Characteristics of Creative People

By CRAIG KUNCE

As a creative person and a graphic design instructor for many years, I've heard myself and my peers often referred to as, "Those artist types." or, "Those temper mental people." I guess, being honest with myself, those character traits do ring true in myself—some of the time. I found it interesting that as i read through the list below, most of them hit fairly close to home. However, this doesn't have to be a bad thing? Right?

As an instructor of designers and artists, I find this information very helpful when addressing their instructional needs. It helps me to better understand why creative people may react in certain ways, and it helps me better understand how to motivate them to d their best.

Dr. Donna Fitzroy Hardy (2007), Professor of Psychology at California State University-Northridge, citing Creativity - Flow and the Psychology of Discovery and Invention by Mihaly Csikszentmihalyi (1996), outlines several personality characteristics of creative people.

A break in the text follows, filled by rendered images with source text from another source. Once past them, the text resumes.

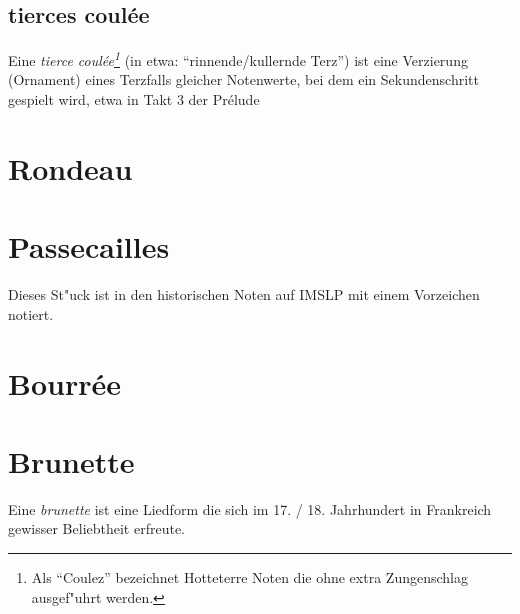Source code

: \documentclass{notes}
\begin{document}
\begin{center}
\end{center}
\subsection{tierces coulée}
Eine \textit{tierce coulée\footnote{Als \enquote{Coulez} bezeichnet Hotteterre Noten die ohne extra Zungenschlag ausgef"uhrt werden.}} (in etwa: \enquote{rinnende/kullernde Terz}) ist
eine Verzierung (Ornament) eines Terzfalls gleicher Notenwerte, bei dem ein
Sekundenschritt gespielt wird, etwa in Takt 3 der Pr\'{e}lude
\begin{center}
\end{center}
\section{Rondeau}
\section{Passecailles}
Dieses St"uck ist in den historischen Noten auf IMSLP mit einem Vorzeichen notiert.
\section{Bourrée}
\section{Brunette}
Eine \textit{brunette} ist eine Liedform die sich im 17. / 18. Jahrhundert in
Frankreich gewisser Beliebtheit erfreute.
\end{document}
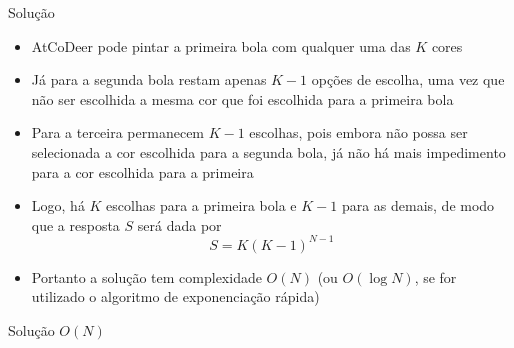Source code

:\begin{frame}[fragile]{Solução}

    \begin{itemize}
        \item AtCoDeer pode pintar a primeira bola com qualquer uma das $K$ cores

        \item Já para a segunda bola restam apenas $K - 1$ opções de escolha, uma vez que não ser
            escolhida a mesma cor que foi escolhida para a primeira bola

        \item Para a terceira permanecem $K - 1$ escolhas, pois embora não possa ser selecionada
            a cor escolhida para a segunda bola, já não há mais impedimento para a cor escolhida
            para a primeira

        \item Logo, há $K$ escolhas para a primeira bola e $K - 1$ para as demais, de modo que
            a resposta $S$ será dada por
        \[
            S = K(K - 1)^{N - 1}
        \]

        \item Portanto a solução tem complexidade $O(N)$ (ou $O(\log N)$, se for utilizado o
            algoritmo de exponenciação rápida)
    \end{itemize}

\end{frame}

\begin{frame}[fragile]{Solução $O(N)$}
\end{frame}
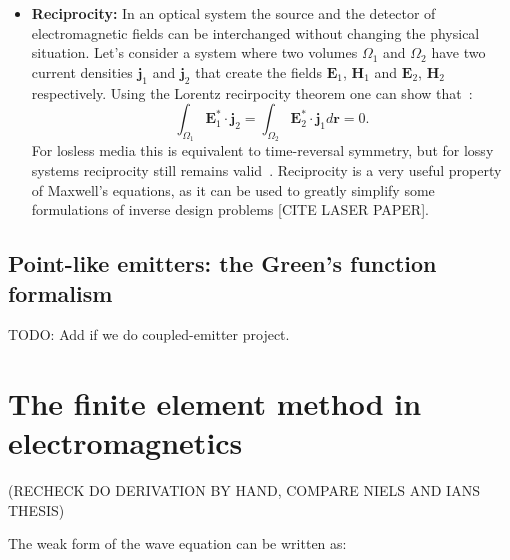 \begin{itemize}
    \item \textbf{Reciprocity:} In an optical system the source and the detector of electromagnetic fields can be interchanged without changing the physical situation. Let's consider a system where two volumes $\Omega_1$ and $\Omega_2$ 
    have two current densities $\mathbf{j}_1$ and $\mathbf{j}_2$ that create the fields $\mathbf{E}_1$, $\mathbf{H}_1$ and $\mathbf{E}_2$, $\mathbf{H}_2$ respectively. Using the Lorentz recirpocity theorem one can show that~\cite{novotny}:      
    \begin{equation}
        \int_{\Omega_1} \mathbf{E}_1^* \cdot \mathbf{j}_2 = \int_{\Omega_2}  \mathbf{E}_2^* \cdot \mathbf{j}_1 d\mathbf{r} = 0.
    \end{equation}
    For losless media this is equivalent to time-reversal symmetry, but for lossy systems reciprocity still remains valid~\cite{Carminati:98}. Reciprocity is a very useful property of Maxwell's equations, as it can be used to 
    greatly simplify some formulations of inverse design problems [CITE LASER PAPER].


\end{itemize}

\subsection*{Point-like emitters: the Green's function formalism}

TODO: Add if we do coupled-emitter project.

\section{The finite element method in electromagnetics}

(RECHECK DO DERIVATION BY HAND, COMPARE NIELS AND IANS THESIS)

The weak form of the wave equation can be written as:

These characteristics are as follows:

  • Creative individuals have a great deal of energy, but they are also often quiet and at rest.
  • Creative individuals tend to be smart, yet also naive at the same time.
  • Creative individuals have a combination of playfulness and discipline, or responsibility
    and irresponsibility.
  • Creative individuals alternate between imagination and fantasy at one end, and rooted
    sense of reality at the other.
  • Creative people seem to harbor opposite tendencies on the continuum between
    extroversion and introversion.
  • Creative individuals are also remarkably humble and proud at the same time.
  • Creative individuals to a certain extent escape rigid gender role stereotyping and have a
    tendency toward androgyny.
  • Generally, creative people are thought to be rebellious and independent.
  • Most creative persons are very passionate about their work, yet they can be extremely
    objective about it as well.
  • The openness and sensitivity of creative individuals often exposes them to suffering pain
    yet also a great deal of enjoyment.

Wilson (2007), adapting and adopting from the scale for Rating Behavioral Characteristics of Superior Students by Renzulli and Hartman (2002), also outlines several characteristics of highly creative people. They are:

  • Display a great deal of curiosity about many things; are constantly asking questions about anything and everything; may have broad interests in many unrelated areas. May devise collections based on unusual things and interests.
  • Generate a large number of ideas or solutions to problems and questions; often offer unusual (“way out”), unique, clever responses.
  • Are often uninhibited in expressions of opinion; are sometimes radical and spirited in disagreement; are unusually tenacious or persistent -- fixating on an idea or project.
  • Are willing to take risks, are often people who are described as a “high risk taker, or
    adventurous, or speculative.”
  • Display a good deal of intellectual playfulness; may frequently be caught fantasizing,
    daydreaming or imagining. Often wonder out loud and might be heard saying, “I wonder what would happen if. . .”; or “What if we change . . ..” Can manipulate ideas by easily changing, elaborating, adapting, improving, or modifying the original idea or the ideas of others. Are often concerned with improving the conceptual frameworks of institutions, objects, and systems.
  • Display keen senses of humor and see humor in situations that may not appear to be humorous to others. Sometimes their humor may appear bizarre, inappropriate, irreverent to others.
  • Are unusually aware of his or her impulses and are often more open to the irrational within him or herself. May freely display opposite gender characteristics (freer expression of feminine interests in boys, greater than usual amount of independence for girls).
  • Exhibit heightened emotional sensitivity. May be very sensitive to beauty, and visibly moved by aesthetic experiences.
  • Are frequently perceived as nonconforming; accept disordered or chaotic environments or situations; are frequently not interested in details, are described as individualistic; or do not fear being classified as “different.”
  • Criticize constructively, and are unwilling to accept authoritarian pronouncements without overly critical self-examination.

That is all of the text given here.